In the article, called “
Can Boeing Trust Pilots?,” McClellan writes:
What’s critical to the current, mostly uninformed discussion is that the 737 MAX system is not triply redundant. In other words, it can be expected to fail more frequently than one in a billion flights, which is the certification standard for flight critical systems and structures.
What Boeing is doing is using the age-old concept of using the human pilots as a critical element of the system ... In all airplanes I know of, the recovery is—including the 737 MAX—to shut off the system using buttons on the control wheel then a switch, or sometimes circuit breaker to make a positive disconnect.

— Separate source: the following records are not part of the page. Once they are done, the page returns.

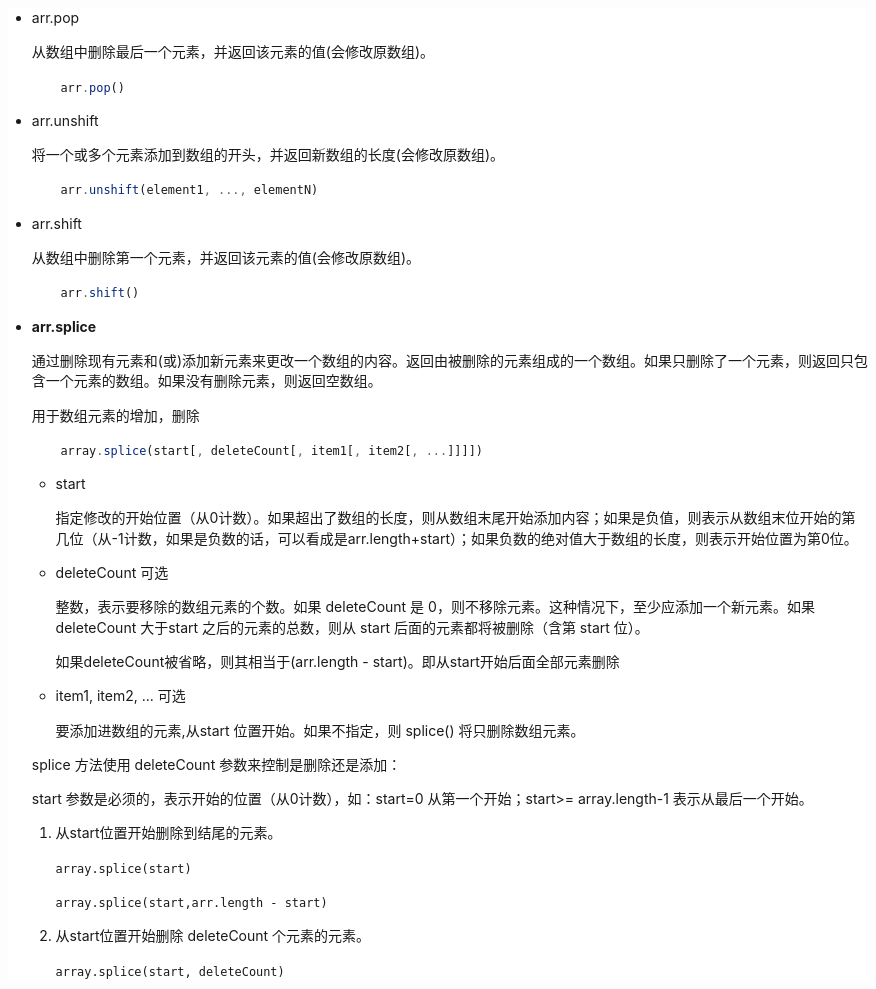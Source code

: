 * arr.pop

    从数组中删除最后一个元素，并返回该元素的值(会修改原数组)。

    ``` javascript
        arr.pop()
    ```

* arr.unshift

    将一个或多个元素添加到数组的开头，并返回新数组的长度(会修改原数组)。

    ``` javascript
        arr.unshift(element1, ..., elementN)
    ```

* arr.shift

    从数组中删除第一个元素，并返回该元素的值(会修改原数组)。

    ``` javascript
        arr.shift()
    ```

* **arr.splice**

    通过删除现有元素和(或)添加新元素来更改一个数组的内容。返回由被删除的元素组成的一个数组。如果只删除了一个元素，则返回只包含一个元素的数组。如果没有删除元素，则返回空数组。

    用于数组元素的增加，删除

    ``` javascript
        array.splice(start[, deleteCount[, item1[, item2[, ...]]]])
    ```

    * start​

        指定修改的开始位置（从0计数）。如果超出了数组的长度，则从数组末尾开始添加内容；如果是负值，则表示从数组末位开始的第几位（从-1计数，如果是负数的话，可以看成是arr.length+start）；如果负数的绝对值大于数组的长度，则表示开始位置为第0位。

    * deleteCount 可选

        整数，表示要移除的数组元素的个数。如果 deleteCount 是 0，则不移除元素。这种情况下，至少应添加一个新元素。如果 deleteCount 大于start 之后的元素的总数，则从 start 后面的元素都将被删除（含第 start 位）。

        如果deleteCount被省略，则其相当于(arr.length - start)。即从start开始后面全部元素删除

    * item1, item2, ... 可选

        要添加进数组的元素,从start 位置开始。如果不指定，则 splice() 将只删除数组元素。

    splice 方法使用 deleteCount 参数来控制是删除还是添加：

    start 参数是必须的，表示开始的位置（从0计数），如：start=0 从第一个开始；start>= array.length-1 表示从最后一个开始。

    1. 从start位置开始删除到结尾的元素。

        `array.splice(start)`

        `array.splice(start,arr.length - start)`

    2. 从start位置开始删除 deleteCount 个元素的元素。

        `array.splice(start, deleteCount)`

Though the pitch system in the MAX is somewhat new, the pilot actions after a failure are exactly the same as would be for a runaway trim in any 737 built since the 1960s. As pilots we really don’t need to know why the trim is running away, but we must know, and practice, how to disable it.
Boeing is now faced with the difficult task of explaining to the media why pilots must know how to intervene after a system failure. And also to explain that airplanes have been built and certified this way for many decades. Pilots have been the last line of defense when things go wrong
...
But airline accidents have become so rare I’m not sure what is still acceptable to the flying public. When Boeing says truthfully and accurately that pilots need only do what they have been trained to do for decades when a system fails, is that enough to satisfy the flying public and the media frenzy?